▶ _What the task requires_
Print the entries once more, unchanged.

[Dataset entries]
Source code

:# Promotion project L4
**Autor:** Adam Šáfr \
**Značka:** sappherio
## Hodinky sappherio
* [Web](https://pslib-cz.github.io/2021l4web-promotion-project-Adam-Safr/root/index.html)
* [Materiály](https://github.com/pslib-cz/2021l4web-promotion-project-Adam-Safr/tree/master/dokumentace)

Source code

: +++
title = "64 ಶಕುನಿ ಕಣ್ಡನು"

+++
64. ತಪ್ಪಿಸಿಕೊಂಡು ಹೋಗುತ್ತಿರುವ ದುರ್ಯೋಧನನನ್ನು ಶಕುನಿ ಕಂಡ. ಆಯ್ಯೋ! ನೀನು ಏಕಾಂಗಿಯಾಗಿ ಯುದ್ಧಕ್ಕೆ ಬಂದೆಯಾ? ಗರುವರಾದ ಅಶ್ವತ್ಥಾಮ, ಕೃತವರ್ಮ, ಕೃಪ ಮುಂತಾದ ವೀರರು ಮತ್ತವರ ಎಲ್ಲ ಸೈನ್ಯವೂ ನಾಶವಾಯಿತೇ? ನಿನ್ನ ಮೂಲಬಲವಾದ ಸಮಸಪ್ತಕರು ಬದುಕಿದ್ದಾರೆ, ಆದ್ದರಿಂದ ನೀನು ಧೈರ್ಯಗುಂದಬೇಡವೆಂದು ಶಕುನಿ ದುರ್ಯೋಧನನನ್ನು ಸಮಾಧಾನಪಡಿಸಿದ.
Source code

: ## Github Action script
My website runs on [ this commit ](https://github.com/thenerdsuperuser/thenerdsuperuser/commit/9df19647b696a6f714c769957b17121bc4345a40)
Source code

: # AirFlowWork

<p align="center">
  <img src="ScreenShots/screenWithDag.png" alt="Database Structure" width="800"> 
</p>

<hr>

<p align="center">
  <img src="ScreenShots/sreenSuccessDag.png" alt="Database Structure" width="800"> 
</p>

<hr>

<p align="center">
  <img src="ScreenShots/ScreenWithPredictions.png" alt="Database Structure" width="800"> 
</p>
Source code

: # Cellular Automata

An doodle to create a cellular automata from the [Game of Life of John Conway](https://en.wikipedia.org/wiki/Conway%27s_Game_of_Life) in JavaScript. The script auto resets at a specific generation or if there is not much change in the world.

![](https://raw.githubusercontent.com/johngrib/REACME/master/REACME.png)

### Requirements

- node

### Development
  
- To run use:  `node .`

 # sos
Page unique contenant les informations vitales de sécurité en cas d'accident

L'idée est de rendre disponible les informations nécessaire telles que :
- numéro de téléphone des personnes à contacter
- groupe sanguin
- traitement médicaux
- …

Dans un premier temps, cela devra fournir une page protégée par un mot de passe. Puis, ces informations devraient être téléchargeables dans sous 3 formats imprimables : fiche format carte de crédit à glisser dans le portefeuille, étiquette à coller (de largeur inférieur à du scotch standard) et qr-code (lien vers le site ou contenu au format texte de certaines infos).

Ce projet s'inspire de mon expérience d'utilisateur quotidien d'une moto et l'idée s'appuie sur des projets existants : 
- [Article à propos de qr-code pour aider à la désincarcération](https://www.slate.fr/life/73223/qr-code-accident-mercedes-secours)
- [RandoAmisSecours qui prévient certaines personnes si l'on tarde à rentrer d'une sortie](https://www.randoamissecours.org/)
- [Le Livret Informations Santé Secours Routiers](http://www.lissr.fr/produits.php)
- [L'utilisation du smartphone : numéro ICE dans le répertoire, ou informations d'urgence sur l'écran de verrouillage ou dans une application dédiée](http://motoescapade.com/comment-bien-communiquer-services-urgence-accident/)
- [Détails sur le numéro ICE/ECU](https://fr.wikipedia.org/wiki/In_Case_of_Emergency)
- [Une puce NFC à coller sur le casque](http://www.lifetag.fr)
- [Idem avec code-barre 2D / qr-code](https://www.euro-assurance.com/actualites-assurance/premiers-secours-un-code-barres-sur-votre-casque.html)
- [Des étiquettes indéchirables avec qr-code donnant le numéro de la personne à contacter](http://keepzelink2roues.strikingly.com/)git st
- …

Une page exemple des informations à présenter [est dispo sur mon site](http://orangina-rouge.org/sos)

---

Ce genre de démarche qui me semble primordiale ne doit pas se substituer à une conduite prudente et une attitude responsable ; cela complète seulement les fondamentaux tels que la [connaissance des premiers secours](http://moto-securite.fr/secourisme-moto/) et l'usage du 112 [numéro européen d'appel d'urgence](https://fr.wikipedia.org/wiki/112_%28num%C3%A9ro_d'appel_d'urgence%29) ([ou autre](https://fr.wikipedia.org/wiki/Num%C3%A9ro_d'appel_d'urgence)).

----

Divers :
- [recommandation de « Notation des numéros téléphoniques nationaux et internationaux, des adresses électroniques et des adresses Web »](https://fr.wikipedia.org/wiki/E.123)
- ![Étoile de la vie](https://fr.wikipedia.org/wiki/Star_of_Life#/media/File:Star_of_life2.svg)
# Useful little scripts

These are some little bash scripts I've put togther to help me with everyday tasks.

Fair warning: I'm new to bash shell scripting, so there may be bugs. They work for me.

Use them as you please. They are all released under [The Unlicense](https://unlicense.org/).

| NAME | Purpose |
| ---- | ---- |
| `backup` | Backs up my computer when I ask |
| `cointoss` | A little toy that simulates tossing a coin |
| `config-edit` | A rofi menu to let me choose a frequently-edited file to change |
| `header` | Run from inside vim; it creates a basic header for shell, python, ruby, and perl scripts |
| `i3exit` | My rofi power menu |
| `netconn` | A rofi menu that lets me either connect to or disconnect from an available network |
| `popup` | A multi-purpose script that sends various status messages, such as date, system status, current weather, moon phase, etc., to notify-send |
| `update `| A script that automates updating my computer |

▶ _Solution to the problem_
Source code

:# Promotion project L4
**Autor:** Adam Šáfr \
**Značka:** sappherio
## Hodinky sappherio
* [Web](https://pslib-cz.github.io/2021l4web-promotion-project-Adam-Safr/root/index.html)
* [Materiály](https://github.com/pslib-cz/2021l4web-promotion-project-Adam-Safr/tree/master/dokumentace)

Source code

: +++
title = "64 ಶಕುನಿ ಕಣ್ಡನು"

+++
64. ತಪ್ಪಿಸಿಕೊಂಡು ಹೋಗುತ್ತಿರುವ ದುರ್ಯೋಧನನನ್ನು ಶಕುನಿ ಕಂಡ. ಆಯ್ಯೋ! ನೀನು ಏಕಾಂಗಿಯಾಗಿ ಯುದ್ಧಕ್ಕೆ ಬಂದೆಯಾ? ಗರುವರಾದ ಅಶ್ವತ್ಥಾಮ, ಕೃತವರ್ಮ, ಕೃಪ ಮುಂತಾದ ವೀರರು ಮತ್ತವರ ಎಲ್ಲ ಸೈನ್ಯವೂ ನಾಶವಾಯಿತೇ? ನಿನ್ನ ಮೂಲಬಲವಾದ ಸಮಸಪ್ತಕರು ಬದುಕಿದ್ದಾರೆ, ಆದ್ದರಿಂದ ನೀನು ಧೈರ್ಯಗುಂದಬೇಡವೆಂದು ಶಕುನಿ ದುರ್ಯೋಧನನನ್ನು ಸಮಾಧಾನಪಡಿಸಿದ.
Source code

: ## Github Action script
My website runs on [ this commit ](https://github.com/thenerdsuperuser/thenerdsuperuser/commit/9df19647b696a6f714c769957b17121bc4345a40)
Source code

: # AirFlowWork

<p align="center">
  <img src="ScreenShots/screenWithDag.png" alt="Database Structure" width="800"> 
</p>

<hr>

<p align="center">
  <img src="ScreenShots/sreenSuccessDag.png" alt="Database Structure" width="800"> 
</p>

<hr>

<p align="center">
  <img src="ScreenShots/ScreenWithPredictions.png" alt="Database Structure" width="800"> 
</p>
Source code

: # Cellular Automata

An doodle to create a cellular automata from the [Game of Life of John Conway](https://en.wikipedia.org/wiki/Conway%27s_Game_of_Life) in JavaScript. The script auto resets at a specific generation or if there is not much change in the world.

![](https://raw.githubusercontent.com/johngrib/REACME/master/REACME.png)

### Requirements

- node

### Development
  
- To run use:  `node .`

 # sos
Page unique contenant les informations vitales de sécurité en cas d'accident

L'idée est de rendre disponible les informations nécessaire telles que :
- numéro de téléphone des personnes à contacter
- groupe sanguin
- traitement médicaux
- …

Dans un premier temps, cela devra fournir une page protégée par un mot de passe. Puis, ces informations devraient être téléchargeables dans sous 3 formats imprimables : fiche format carte de crédit à glisser dans le portefeuille, étiquette à coller (de largeur inférieur à du scotch standard) et qr-code (lien vers le site ou contenu au format texte de certaines infos).

Ce projet s'inspire de mon expérience d'utilisateur quotidien d'une moto et l'idée s'appuie sur des projets existants : 
- [Article à propos de qr-code pour aider à la désincarcération](https://www.slate.fr/life/73223/qr-code-accident-mercedes-secours)
- [RandoAmisSecours qui prévient certaines personnes si l'on tarde à rentrer d'une sortie](https://www.randoamissecours.org/)
- [Le Livret Informations Santé Secours Routiers](http://www.lissr.fr/produits.php)
- [L'utilisation du smartphone : numéro ICE dans le répertoire, ou informations d'urgence sur l'écran de verrouillage ou dans une application dédiée](http://motoescapade.com/comment-bien-communiquer-services-urgence-accident/)
- [Détails sur le numéro ICE/ECU](https://fr.wikipedia.org/wiki/In_Case_of_Emergency)
- [Une puce NFC à coller sur le casque](http://www.lifetag.fr)
- [Idem avec code-barre 2D / qr-code](https://www.euro-assurance.com/actualites-assurance/premiers-secours-un-code-barres-sur-votre-casque.html)
- [Des étiquettes indéchirables avec qr-code donnant le numéro de la personne à contacter](http://keepzelink2roues.strikingly.com/)git st
- …

Une page exemple des informations à présenter [est dispo sur mon site](http://orangina-rouge.org/sos)

---

Ce genre de démarche qui me semble primordiale ne doit pas se substituer à une conduite prudente et une attitude responsable ; cela complète seulement les fondamentaux tels que la [connaissance des premiers secours](http://moto-securite.fr/secourisme-moto/) et l'usage du 112 [numéro européen d'appel d'urgence](https://fr.wikipedia.org/wiki/112_%28num%C3%A9ro_d'appel_d'urgence%29) ([ou autre](https://fr.wikipedia.org/wiki/Num%C3%A9ro_d'appel_d'urgence)).

----

Divers :
- [recommandation de « Notation des numéros téléphoniques nationaux et internationaux, des adresses électroniques et des adresses Web »](https://fr.wikipedia.org/wiki/E.123)
- ![Étoile de la vie](https://fr.wikipedia.org/wiki/Star_of_Life#/media/File:Star_of_life2.svg)
# Useful little scripts

These are some little bash scripts I've put togther to help me with everyday tasks.

Fair warning: I'm new to bash shell scripting, so there may be bugs. They work for me.

Use them as you please. They are all released under [The Unlicense](https://unlicense.org/).

| NAME | Purpose |
| ---- | ---- |
| `backup` | Backs up my computer when I ask |
| `cointoss` | A little toy that simulates tossing a coin |
| `config-edit` | A rofi menu to let me choose a frequently-edited file to change |
| `header` | Run from inside vim; it creates a basic header for shell, python, ruby, and perl scripts |
| `i3exit` | My rofi power menu |
| `netconn` | A rofi menu that lets me either connect to or disconnect from an available network |
| `popup` | A multi-purpose script that sends various status messages, such as date, system status, current weather, moon phase, etc., to notify-send |
| `update `| A script that automates updating my computer |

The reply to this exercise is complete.